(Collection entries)
☆ ☆ ☆ ☆ ☆ ☆ ☆

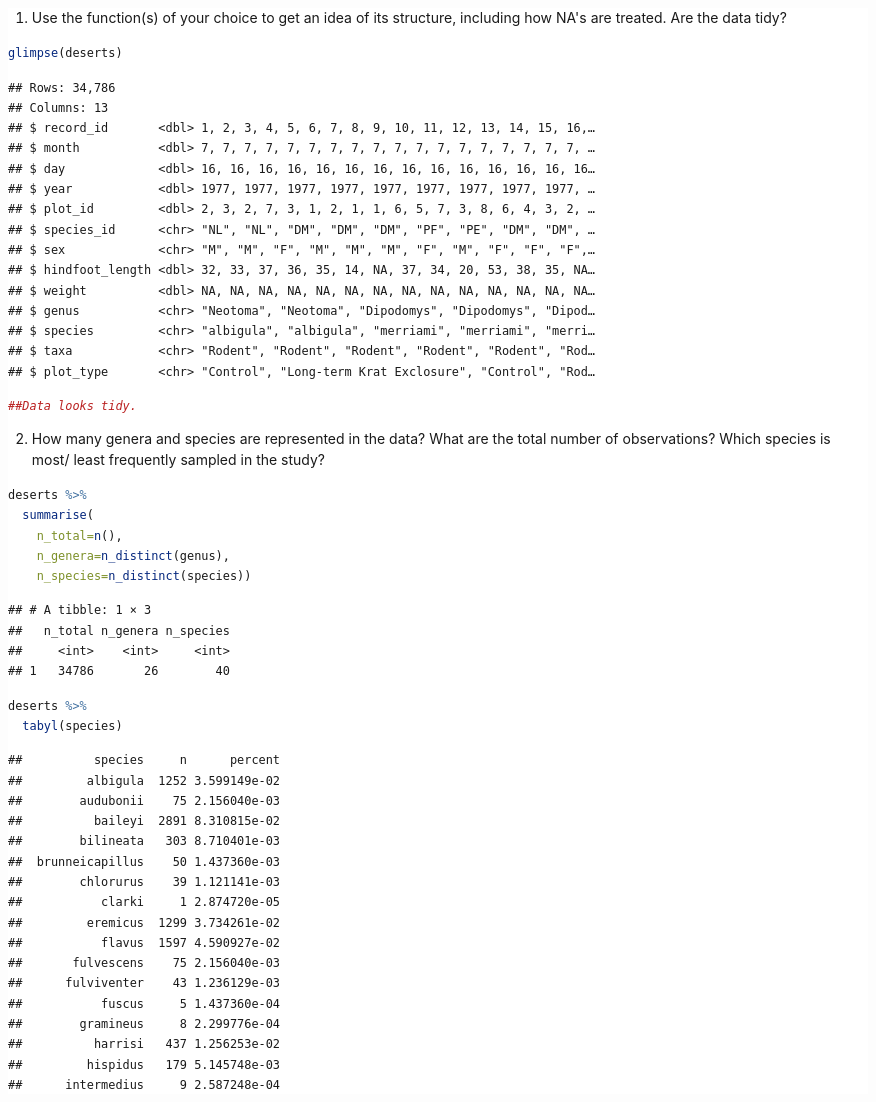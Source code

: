 1. Use the function(s) of your choice to get an idea of its structure, including how NA's are treated. Are the data tidy?  

```r
glimpse(deserts)
```

```
## Rows: 34,786
## Columns: 13
## $ record_id       <dbl> 1, 2, 3, 4, 5, 6, 7, 8, 9, 10, 11, 12, 13, 14, 15, 16,…
## $ month           <dbl> 7, 7, 7, 7, 7, 7, 7, 7, 7, 7, 7, 7, 7, 7, 7, 7, 7, 7, …
## $ day             <dbl> 16, 16, 16, 16, 16, 16, 16, 16, 16, 16, 16, 16, 16, 16…
## $ year            <dbl> 1977, 1977, 1977, 1977, 1977, 1977, 1977, 1977, 1977, …
## $ plot_id         <dbl> 2, 3, 2, 7, 3, 1, 2, 1, 1, 6, 5, 7, 3, 8, 6, 4, 3, 2, …
## $ species_id      <chr> "NL", "NL", "DM", "DM", "DM", "PF", "PE", "DM", "DM", …
## $ sex             <chr> "M", "M", "F", "M", "M", "M", "F", "M", "F", "F", "F",…
## $ hindfoot_length <dbl> 32, 33, 37, 36, 35, 14, NA, 37, 34, 20, 53, 38, 35, NA…
## $ weight          <dbl> NA, NA, NA, NA, NA, NA, NA, NA, NA, NA, NA, NA, NA, NA…
## $ genus           <chr> "Neotoma", "Neotoma", "Dipodomys", "Dipodomys", "Dipod…
## $ species         <chr> "albigula", "albigula", "merriami", "merriami", "merri…
## $ taxa            <chr> "Rodent", "Rodent", "Rodent", "Rodent", "Rodent", "Rod…
## $ plot_type       <chr> "Control", "Long-term Krat Exclosure", "Control", "Rod…
```

```r
##Data looks tidy.
```

2. How many genera and species are represented in the data? What are the total number of observations? Which species is most/ least frequently sampled in the study?

```r
deserts %>% 
  summarise(
    n_total=n(),
    n_genera=n_distinct(genus),
    n_species=n_distinct(species))
```

```
## # A tibble: 1 × 3
##   n_total n_genera n_species
##     <int>    <int>     <int>
## 1   34786       26        40
```

```r
deserts %>% 
  tabyl(species)
```

```
##          species     n      percent
##         albigula  1252 3.599149e-02
##        audubonii    75 2.156040e-03
##          baileyi  2891 8.310815e-02
##        bilineata   303 8.710401e-03
##  brunneicapillus    50 1.437360e-03
##        chlorurus    39 1.121141e-03
##           clarki     1 2.874720e-05
##         eremicus  1299 3.734261e-02
##           flavus  1597 4.590927e-02
##       fulvescens    75 2.156040e-03
##      fulviventer    43 1.236129e-03
##           fuscus     5 1.437360e-04
##        gramineus     8 2.299776e-04
##          harrisi   437 1.256253e-02
##         hispidus   179 5.145748e-03
##      intermedius     9 2.587248e-04
```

☆ ☆ ☆ ☆ ☆ ☆ ☆

Work instruction
A faithful reproduction of every entry, with no pictures, is the expected answer.

Problem solution
Source code

: 1. Use the function(s) of your choice to get an idea of its structure, including how NA's are treated. Are the data tidy?  

```r
glimpse(deserts)
```

```
## Rows: 34,786
## Columns: 13
## $ record_id       <dbl> 1, 2, 3, 4, 5, 6, 7, 8, 9, 10, 11, 12, 13, 14, 15, 16,…
## $ month           <dbl> 7, 7, 7, 7, 7, 7, 7, 7, 7, 7, 7, 7, 7, 7, 7, 7, 7, 7, …
## $ day             <dbl> 16, 16, 16, 16, 16, 16, 16, 16, 16, 16, 16, 16, 16, 16…
## $ year            <dbl> 1977, 1977, 1977, 1977, 1977, 1977, 1977, 1977, 1977, …
## $ plot_id         <dbl> 2, 3, 2, 7, 3, 1, 2, 1, 1, 6, 5, 7, 3, 8, 6, 4, 3, 2, …
## $ species_id      <chr> "NL", "NL", "DM", "DM", "DM", "PF", "PE", "DM", "DM", …
## $ sex             <chr> "M", "M", "F", "M", "M", "M", "F", "M", "F", "F", "F",…
## $ hindfoot_length <dbl> 32, 33, 37, 36, 35, 14, NA, 37, 34, 20, 53, 38, 35, NA…
## $ weight          <dbl> NA, NA, NA, NA, NA, NA, NA, NA, NA, NA, NA, NA, NA, NA…
## $ genus           <chr> "Neotoma", "Neotoma", "Dipodomys", "Dipodomys", "Dipod…
## $ species         <chr> "albigula", "albigula", "merriami", "merriami", "merri…
## $ taxa            <chr> "Rodent", "Rodent", "Rodent", "Rodent", "Rodent", "Rod…
## $ plot_type       <chr> "Control", "Long-term Krat Exclosure", "Control", "Rod…
```

```r
##Data looks tidy.
```

2. How many genera and species are represented in the data? What are the total number of observations? Which species is most/ least frequently sampled in the study?

```r
deserts %>% 
  summarise(
    n_total=n(),
    n_genera=n_distinct(genus),
    n_species=n_distinct(species))
```

```
## # A tibble: 1 × 3
##   n_total n_genera n_species
##     <int>    <int>     <int>
## 1   34786       26        40
```

```r
deserts %>% 
  tabyl(species)
```

```
##          species     n      percent
##         albigula  1252 3.599149e-02
##        audubonii    75 2.156040e-03
##          baileyi  2891 8.310815e-02
##        bilineata   303 8.710401e-03
##  brunneicapillus    50 1.437360e-03
##        chlorurus    39 1.121141e-03
##           clarki     1 2.874720e-05
##         eremicus  1299 3.734261e-02
##           flavus  1597 4.590927e-02
##       fulvescens    75 2.156040e-03
##      fulviventer    43 1.236129e-03
##           fuscus     5 1.437360e-04
##        gramineus     8 2.299776e-04
##          harrisi   437 1.256253e-02
##         hispidus   179 5.145748e-03
##      intermedius     9 2.587248e-04
```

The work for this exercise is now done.